I think there’s a larger point lurking here, which is that a good strategy should, in general, provide for gathering information so it can adapt. Do you agree?
I might be able to clarify the example. The strategy for one roll is the die with 3 green sides. The strategy for multiple rolls is not the same as repeating the strategy for one roll multiple times. That being said, I do not know if that qualifies as a meta-strategy.
A more typical example could be a Rock-Paper-Scissors game. Against a random player, the game-theory optimal is to pick randomly amongst the three choices. Against your cousin Bob who is known to always picks Rock, picking Paper is the better option. Using knowledge from outside the game lets you win against Bob because you are using a meta-strategy. See also, Wikipedia’s article on Metagaming.
That does indeed help. Thank you.
So really, a meta strategy would be something like choosing your deck for a Magic tournament based on what types of decks you expect your opponents to use. While the non-meta strategy would be your efforts to win within a game once it’s started.
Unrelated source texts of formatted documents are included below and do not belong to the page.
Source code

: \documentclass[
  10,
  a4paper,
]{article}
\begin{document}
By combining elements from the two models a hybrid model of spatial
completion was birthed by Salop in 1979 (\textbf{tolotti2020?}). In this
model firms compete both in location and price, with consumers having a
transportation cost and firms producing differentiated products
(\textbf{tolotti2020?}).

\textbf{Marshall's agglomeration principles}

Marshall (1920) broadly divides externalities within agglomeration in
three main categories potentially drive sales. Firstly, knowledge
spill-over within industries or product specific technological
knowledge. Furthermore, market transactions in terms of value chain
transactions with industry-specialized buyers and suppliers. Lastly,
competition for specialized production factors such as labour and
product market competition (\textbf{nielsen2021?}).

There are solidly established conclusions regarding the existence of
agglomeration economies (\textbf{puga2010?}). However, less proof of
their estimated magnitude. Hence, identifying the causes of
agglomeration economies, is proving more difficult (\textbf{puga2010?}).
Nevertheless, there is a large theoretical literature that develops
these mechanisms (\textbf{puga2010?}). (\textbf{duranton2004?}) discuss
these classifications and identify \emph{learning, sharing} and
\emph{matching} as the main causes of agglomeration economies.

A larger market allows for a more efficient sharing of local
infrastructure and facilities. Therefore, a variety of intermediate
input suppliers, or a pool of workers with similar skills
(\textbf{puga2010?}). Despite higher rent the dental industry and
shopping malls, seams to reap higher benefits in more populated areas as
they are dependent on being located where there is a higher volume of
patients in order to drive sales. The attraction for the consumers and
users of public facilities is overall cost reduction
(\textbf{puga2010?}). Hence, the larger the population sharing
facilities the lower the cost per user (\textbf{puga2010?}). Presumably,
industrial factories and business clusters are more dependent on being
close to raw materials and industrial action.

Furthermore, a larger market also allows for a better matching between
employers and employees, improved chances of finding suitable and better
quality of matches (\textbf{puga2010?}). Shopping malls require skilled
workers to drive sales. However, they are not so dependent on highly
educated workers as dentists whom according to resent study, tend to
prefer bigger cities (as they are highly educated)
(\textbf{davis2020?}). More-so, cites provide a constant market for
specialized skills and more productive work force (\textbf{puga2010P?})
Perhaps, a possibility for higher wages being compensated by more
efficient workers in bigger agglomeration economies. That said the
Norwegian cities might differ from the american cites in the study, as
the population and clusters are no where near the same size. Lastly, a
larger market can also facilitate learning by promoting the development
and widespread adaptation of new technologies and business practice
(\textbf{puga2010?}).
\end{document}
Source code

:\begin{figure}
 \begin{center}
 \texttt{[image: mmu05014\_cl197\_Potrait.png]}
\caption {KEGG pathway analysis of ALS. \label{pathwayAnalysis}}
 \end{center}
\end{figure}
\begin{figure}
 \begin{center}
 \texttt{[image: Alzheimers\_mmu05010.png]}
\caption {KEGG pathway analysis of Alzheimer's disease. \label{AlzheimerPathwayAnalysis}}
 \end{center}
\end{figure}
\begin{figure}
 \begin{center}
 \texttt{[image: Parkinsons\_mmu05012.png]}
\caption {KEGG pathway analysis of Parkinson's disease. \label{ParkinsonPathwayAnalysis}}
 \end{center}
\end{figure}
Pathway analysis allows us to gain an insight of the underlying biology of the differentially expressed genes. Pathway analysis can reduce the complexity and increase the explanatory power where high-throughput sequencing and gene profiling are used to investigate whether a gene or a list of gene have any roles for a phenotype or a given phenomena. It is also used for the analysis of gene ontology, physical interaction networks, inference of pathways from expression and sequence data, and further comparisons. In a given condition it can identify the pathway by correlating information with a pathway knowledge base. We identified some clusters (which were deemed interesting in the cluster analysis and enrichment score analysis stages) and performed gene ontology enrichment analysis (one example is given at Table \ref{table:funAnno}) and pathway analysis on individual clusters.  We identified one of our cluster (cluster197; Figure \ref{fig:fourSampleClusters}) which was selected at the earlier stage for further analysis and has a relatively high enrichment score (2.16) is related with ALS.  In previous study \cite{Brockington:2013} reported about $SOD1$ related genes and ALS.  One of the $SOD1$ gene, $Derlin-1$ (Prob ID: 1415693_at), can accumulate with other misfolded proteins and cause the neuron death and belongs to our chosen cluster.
Ah, crap. Was that my comment? Sorry. I keep deleting comments when it looks like no one has responded.
But, yeah, Magic has a rather intense meta-game. The reason I deleted my comment was because I realized I had no idea where the meta-strategy was in the dice example so I assumed I missed something. I could be chasing down the wrong definition.
...and that’s why you really shouldn’t delete a comment unless you think it’s doing great harm. You may be worrying a bit too much about what others here think about every comment you make, when it’s in fact somewhat random whether anyone replies to a given comment.
Also, I believe that deleting a comment does not dissipate any negative karma that it has already earned you.
This is correct.
I do not delete to avoid the karma hit, I delete to drop the number of comments in a thread. If two other people say the same thing there was no reason for me to say it.
In this case, I realized immediately after I posted the comment that I probably had not done justice to the entire thread, so I deleted it. I find the clutter annoying and if I can voluntarily take my comment out of the path I am happy to do so.
Unfortunately, this apparently does not work because two people have responded before I could delete a comment. So, deleting does not work well and now I know. Next strategy to try, just editing with a sentence saying “Ignore me”? What is the community consensus on this subject? Just leave the comment alone?
It would be neat if there was a way to just hit my own comment with −4 and get it off of people’s radar.